Вот тут он откровенно рассмеялся. Все оказалось гораздо проще. Ну и девица! И это дочь Эдуарда Листова?! С ума сойти, как она правильно недавно заметила! Посмотрел повнимательнее на эту Марию Кирсанову и улыбнулся.
— Курите?
— Конечно!
— Пьете?
— Еще бы!
— А…
— Корнет, давай короче, дело-то к ночи. Пригласи меня для начала в вагон-ресторан. Меня бы устроил джин с тоником и какая-нибудь нормальная еда взамен мамашиных домашних котлет. Настоящей жизни хочу.
— Вот как?
— Батончик «Финт» только для тех, кто вправду крут. Ты как, корнет? Соответствуешь?

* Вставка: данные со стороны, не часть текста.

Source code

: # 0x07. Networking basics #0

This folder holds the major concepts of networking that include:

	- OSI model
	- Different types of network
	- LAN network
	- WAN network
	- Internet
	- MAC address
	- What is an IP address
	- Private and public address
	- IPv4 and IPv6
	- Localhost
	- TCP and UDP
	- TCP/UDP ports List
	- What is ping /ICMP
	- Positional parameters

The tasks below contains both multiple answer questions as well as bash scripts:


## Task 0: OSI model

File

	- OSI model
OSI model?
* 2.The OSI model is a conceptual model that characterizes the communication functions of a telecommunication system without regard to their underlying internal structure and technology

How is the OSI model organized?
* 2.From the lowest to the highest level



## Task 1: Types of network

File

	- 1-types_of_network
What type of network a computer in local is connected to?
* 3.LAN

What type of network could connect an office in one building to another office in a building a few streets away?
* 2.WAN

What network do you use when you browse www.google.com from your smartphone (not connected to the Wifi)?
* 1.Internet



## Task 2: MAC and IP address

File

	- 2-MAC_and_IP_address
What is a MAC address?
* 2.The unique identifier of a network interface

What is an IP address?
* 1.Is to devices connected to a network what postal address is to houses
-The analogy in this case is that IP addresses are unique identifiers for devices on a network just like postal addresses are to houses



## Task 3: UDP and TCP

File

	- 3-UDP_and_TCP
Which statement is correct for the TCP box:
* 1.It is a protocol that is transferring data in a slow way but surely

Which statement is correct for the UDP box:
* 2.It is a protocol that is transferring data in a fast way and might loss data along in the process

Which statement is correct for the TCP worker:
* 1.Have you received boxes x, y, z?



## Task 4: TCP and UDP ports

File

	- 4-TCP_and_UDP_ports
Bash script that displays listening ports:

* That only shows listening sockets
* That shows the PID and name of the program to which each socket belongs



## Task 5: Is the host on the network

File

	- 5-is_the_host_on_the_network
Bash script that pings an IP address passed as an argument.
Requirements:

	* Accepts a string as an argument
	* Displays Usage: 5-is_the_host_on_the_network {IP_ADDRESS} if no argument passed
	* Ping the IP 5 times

— О'кей. По джин-тонику за знакомство и по рукам.
— В смысле?
— Мария, ты веришь в любовь с первого взгляда?
— Только давай без этого, корнет. Я не вчера женщиной стала. А ты мужиком. Сразу видно, и не смотри на меня так. Договориться мы с тобой можем только об одном: ты сверху, я снизу. О'кей?